Ein hektischer Beginn inklusive Gegentreffer
Mit dem Anstoß der Österreicher ging das Spiel los. Wie schon in den letzten Spielen wollte die ÖFB-Elf mit Anpfiff sofort in das Angriffsdrittel vordringen, was auch gelang. Allerdings kam man nicht zum Torabschluss. Der Startschuss einer unfassbar hektischen Anfangsphase, die ihren Höhepunkt bereits in der ersten Minute fand. Nach einer Ecke von Arda Güler brachten die Österreicher den Ball nicht aus der Gefahrenzone und Merih Demiral stocherte das Leder über die Linie. 1:0 für die Türkei – das Worst-Case-Szenario war eingetreten. Die Österreicher zeigten sich aber keineswegs geschockt und klopften in Person von Christoph Baumgartner am türkischen Tor an. Sein Schuss ging knapp daneben. Ein paar Minuten später wurde es nach einer Sabitzer-Ecke, die an Freund und Feind vorbeiging, wieder gefährlich.

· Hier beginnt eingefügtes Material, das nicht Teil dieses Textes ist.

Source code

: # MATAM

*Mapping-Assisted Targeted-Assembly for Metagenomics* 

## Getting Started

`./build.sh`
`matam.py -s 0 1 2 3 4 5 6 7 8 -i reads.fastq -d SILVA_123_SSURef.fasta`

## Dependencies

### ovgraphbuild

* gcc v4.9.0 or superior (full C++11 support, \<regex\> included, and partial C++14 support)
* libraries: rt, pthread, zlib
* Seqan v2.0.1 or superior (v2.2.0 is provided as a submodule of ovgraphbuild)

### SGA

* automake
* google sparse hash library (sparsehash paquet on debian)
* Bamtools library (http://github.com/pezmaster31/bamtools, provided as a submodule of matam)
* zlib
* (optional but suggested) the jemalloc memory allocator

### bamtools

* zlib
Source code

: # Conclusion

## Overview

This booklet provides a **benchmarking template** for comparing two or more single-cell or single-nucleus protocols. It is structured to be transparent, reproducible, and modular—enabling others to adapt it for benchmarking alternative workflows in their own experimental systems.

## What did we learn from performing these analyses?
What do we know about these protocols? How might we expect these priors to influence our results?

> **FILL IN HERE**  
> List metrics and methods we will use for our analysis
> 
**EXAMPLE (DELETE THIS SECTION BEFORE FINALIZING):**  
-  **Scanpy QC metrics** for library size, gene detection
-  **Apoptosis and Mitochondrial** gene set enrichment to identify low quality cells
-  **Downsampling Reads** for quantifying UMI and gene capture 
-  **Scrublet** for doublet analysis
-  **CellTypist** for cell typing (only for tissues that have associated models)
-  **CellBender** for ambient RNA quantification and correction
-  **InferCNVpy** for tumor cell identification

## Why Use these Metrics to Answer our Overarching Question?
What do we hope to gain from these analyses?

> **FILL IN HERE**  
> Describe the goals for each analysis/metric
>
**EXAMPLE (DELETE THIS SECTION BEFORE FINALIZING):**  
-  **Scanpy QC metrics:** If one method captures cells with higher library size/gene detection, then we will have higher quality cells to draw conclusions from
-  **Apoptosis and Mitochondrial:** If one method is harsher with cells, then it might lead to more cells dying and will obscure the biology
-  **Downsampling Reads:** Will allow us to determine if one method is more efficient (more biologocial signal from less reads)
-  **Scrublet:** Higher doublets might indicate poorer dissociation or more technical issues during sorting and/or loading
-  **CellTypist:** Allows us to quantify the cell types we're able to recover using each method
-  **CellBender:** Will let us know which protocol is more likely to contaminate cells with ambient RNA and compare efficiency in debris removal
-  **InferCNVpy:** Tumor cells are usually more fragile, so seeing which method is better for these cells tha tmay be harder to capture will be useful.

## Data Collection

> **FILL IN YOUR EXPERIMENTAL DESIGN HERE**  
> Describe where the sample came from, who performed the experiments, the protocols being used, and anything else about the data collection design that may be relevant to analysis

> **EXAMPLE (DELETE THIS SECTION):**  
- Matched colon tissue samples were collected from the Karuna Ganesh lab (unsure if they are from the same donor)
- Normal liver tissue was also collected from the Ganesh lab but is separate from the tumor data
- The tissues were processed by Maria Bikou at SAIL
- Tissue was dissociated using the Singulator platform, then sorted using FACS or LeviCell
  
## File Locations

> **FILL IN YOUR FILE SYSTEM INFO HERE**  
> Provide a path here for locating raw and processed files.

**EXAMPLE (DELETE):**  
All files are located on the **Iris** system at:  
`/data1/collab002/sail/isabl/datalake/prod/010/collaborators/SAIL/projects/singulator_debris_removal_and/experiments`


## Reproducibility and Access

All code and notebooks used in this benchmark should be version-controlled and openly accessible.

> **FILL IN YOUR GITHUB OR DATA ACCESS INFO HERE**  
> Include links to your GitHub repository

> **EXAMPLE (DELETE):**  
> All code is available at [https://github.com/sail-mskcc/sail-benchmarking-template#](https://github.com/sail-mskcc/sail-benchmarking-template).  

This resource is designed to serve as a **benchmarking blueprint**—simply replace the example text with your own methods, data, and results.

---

Die sich überschlagenden Ereignisse am Platz gepaart mit der hitzigen Atmosphäre auf den Rängen ließ in den Anfangsminuten noch keine allzu großen taktischen Erkenntnisse zu.

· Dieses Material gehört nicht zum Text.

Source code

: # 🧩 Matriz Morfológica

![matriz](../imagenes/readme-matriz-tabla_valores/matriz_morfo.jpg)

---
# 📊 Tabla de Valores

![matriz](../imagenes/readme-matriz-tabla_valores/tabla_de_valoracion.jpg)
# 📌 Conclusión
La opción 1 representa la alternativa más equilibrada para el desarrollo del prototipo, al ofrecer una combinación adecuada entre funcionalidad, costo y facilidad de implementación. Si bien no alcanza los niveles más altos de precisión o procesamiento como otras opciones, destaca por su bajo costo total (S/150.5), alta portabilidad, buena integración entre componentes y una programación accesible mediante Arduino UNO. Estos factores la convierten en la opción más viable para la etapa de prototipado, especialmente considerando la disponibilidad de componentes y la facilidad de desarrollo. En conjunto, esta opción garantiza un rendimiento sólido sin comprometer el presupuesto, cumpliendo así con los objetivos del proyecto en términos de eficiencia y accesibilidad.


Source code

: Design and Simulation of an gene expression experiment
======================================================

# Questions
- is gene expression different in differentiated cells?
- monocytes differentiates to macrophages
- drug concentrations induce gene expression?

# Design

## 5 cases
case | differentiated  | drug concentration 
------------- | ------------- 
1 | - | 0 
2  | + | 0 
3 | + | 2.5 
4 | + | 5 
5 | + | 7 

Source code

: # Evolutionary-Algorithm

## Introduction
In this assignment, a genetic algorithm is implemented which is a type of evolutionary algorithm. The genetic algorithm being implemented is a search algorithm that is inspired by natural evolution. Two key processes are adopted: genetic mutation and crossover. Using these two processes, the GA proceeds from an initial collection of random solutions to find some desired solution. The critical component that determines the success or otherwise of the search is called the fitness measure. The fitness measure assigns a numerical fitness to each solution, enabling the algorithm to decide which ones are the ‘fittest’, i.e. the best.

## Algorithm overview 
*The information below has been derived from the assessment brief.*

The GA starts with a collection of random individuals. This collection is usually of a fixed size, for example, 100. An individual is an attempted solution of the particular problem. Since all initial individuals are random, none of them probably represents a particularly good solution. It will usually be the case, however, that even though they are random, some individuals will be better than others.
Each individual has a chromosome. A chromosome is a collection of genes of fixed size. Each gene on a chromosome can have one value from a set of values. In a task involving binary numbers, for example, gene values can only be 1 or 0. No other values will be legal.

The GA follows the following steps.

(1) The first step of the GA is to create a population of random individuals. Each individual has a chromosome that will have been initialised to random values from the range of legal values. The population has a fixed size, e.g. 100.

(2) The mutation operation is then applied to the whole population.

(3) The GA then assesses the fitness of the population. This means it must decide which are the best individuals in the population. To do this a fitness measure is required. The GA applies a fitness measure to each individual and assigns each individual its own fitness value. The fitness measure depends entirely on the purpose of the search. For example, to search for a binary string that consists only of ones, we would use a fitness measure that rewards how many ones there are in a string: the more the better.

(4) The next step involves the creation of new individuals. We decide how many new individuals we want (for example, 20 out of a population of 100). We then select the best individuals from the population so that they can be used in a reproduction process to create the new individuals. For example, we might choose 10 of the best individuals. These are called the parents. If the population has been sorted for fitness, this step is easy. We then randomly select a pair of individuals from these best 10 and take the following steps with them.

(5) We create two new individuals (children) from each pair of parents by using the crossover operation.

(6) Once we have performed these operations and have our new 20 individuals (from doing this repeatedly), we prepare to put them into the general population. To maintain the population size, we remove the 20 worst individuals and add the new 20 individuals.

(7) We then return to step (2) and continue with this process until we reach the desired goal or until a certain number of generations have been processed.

Der türkische Matchplan erwischt Österreich am falschen Fuß
Mit der bereits erwähnten 5-2-3- bzw. 3-4-1-2-Formation der Türken sowie deren Matchplan, der sich wohl auch aufgrund des frühen Führungstreffers ergab, war nicht unbedingt zu rechnen. Kaan Ayhan agierte nicht, wie zunächst erwartet, als Sechser vor der Abwehr, sondern als dritter, halbrechter Innenverteidiger. Torschütze Demiral war der zentraler Part der Dreierkette und Abdulkerim Bardakci auf der halblinken Position. Ismail Yüksek hielt die Sechserposition vor der Abwehr, Orkun Kökcü agierte variabel in seinem Positionsspiel, war einmal im Sechserraum zu finden, öfters aber auch in höheren Zonen im zentralen Mittelfeld. Er sollte, gemeinsam mit Zehner Arda Güler, als Verbindungsspieler in die Spitze dienen, um das Spiel nach vorne zu tragen. Güler agierte jedoch als eine Art Freigeist, der überall am Platz zu finden war. Die beiden Wingbacks Ferdi Kadioglu und Mert Müldür markierten die Breitengeber. An der letzten Linie positionierten sich die Spitzen Kenan Yildiz und Baris Alper Yilmaz in den Halbräumen.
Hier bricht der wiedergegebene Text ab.